Stored data:
----
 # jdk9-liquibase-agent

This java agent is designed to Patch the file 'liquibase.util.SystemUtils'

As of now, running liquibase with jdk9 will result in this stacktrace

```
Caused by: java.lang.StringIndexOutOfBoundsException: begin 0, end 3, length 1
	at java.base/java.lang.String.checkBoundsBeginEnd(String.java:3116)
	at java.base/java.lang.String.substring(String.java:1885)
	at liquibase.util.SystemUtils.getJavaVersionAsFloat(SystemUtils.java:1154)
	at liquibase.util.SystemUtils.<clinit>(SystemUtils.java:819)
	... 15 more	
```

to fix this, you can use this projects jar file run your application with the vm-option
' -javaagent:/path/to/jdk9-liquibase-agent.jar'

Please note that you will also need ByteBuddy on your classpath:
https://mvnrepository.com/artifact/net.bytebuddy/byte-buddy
----
Transcribe all of the data above, keeping each line exactly as it stands.

 # jdk9-liquibase-agent

This java agent is designed to Patch the file 'liquibase.util.SystemUtils'

As of now, running liquibase with jdk9 will result in this stacktrace

```
Caused by: java.lang.StringIndexOutOfBoundsException: begin 0, end 3, length 1
	at java.base/java.lang.String.checkBoundsBeginEnd(String.java:3116)
	at java.base/java.lang.String.substring(String.java:1885)
	at liquibase.util.SystemUtils.getJavaVersionAsFloat(SystemUtils.java:1154)
	at liquibase.util.SystemUtils.<clinit>(SystemUtils.java:819)
	... 15 more	
```

to fix this, you can use this projects jar file run your application with the vm-option
' -javaagent:/path/to/jdk9-liquibase-agent.jar'

Please note that you will also need ByteBuddy on your classpath:
https://mvnrepository.com/artifact/net.bytebuddy/byte-buddy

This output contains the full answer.